I also threw a clean scan of a recipe at it, and it correctly detected the horizontally-written table of ingredients as well as the vertically-written instructions, including the circled digits used to mark individual steps. It even did a pretty good job with the flowery kanji script used for the recipe title and subtitles.
Update 2: I had a scan of halftoned red lyrics on white and white lyrics on halftoned red, at roughly 200 dpi; I’d done some cleanup to minimize the halftone artifacts, but the characters were still slightly distorted. FineReader complained about the resolution, but still managed to achieve its usual results. On the first try, it completely mangled the English that was mixed in with the Japanese, but once I selected both languages, it handled everything correctly.

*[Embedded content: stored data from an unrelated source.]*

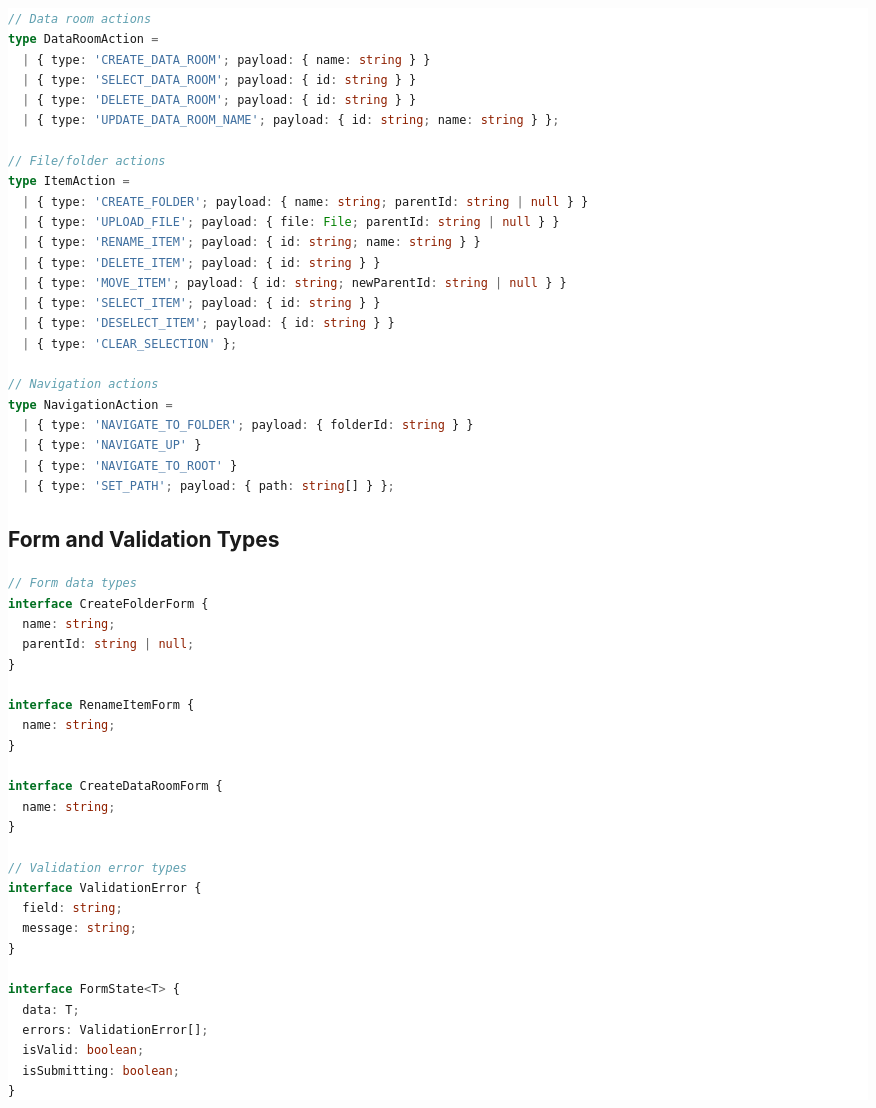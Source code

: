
 ```typescript
// Data room actions
type DataRoomAction =
  | { type: 'CREATE_DATA_ROOM'; payload: { name: string } }
  | { type: 'SELECT_DATA_ROOM'; payload: { id: string } }
  | { type: 'DELETE_DATA_ROOM'; payload: { id: string } }
  | { type: 'UPDATE_DATA_ROOM_NAME'; payload: { id: string; name: string } };

// File/folder actions
type ItemAction =
  | { type: 'CREATE_FOLDER'; payload: { name: string; parentId: string | null } }
  | { type: 'UPLOAD_FILE'; payload: { file: File; parentId: string | null } }
  | { type: 'RENAME_ITEM'; payload: { id: string; name: string } }
  | { type: 'DELETE_ITEM'; payload: { id: string } }
  | { type: 'MOVE_ITEM'; payload: { id: string; newParentId: string | null } }
  | { type: 'SELECT_ITEM'; payload: { id: string } }
  | { type: 'DESELECT_ITEM'; payload: { id: string } }
  | { type: 'CLEAR_SELECTION' };

// Navigation actions
type NavigationAction =
  | { type: 'NAVIGATE_TO_FOLDER'; payload: { folderId: string } }
  | { type: 'NAVIGATE_UP' }
  | { type: 'NAVIGATE_TO_ROOT' }
  | { type: 'SET_PATH'; payload: { path: string[] } };
```

## Form and Validation Types

```typescript
// Form data types
interface CreateFolderForm {
  name: string;
  parentId: string | null;
}

interface RenameItemForm {
  name: string;
}

interface CreateDataRoomForm {
  name: string;
}

// Validation error types
interface ValidationError {
  field: string;
  message: string;
}

interface FormState<T> {
  data: T;
  errors: ValidationError[];
  isValid: boolean;
  isSubmitting: boolean;
}
```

Update 3: How about a page of lyrics that not only suffers from slightly low resolution, but that compounds the problem by printing them rotated on a patterned background? This one’s interesting enough that I’m posting the original image as well as a picture of the results. FineReader correctly rotated the two sections of the page, but doing so blurred some kanji beyond recognition, as you can see. Suspect characters are marked in blue, and you can see that it had low confidence in some of the things it got right, and most of the things it got wrong. When I dug out the original 600-dpi scan of this page, FineReader scored 100% on both songs.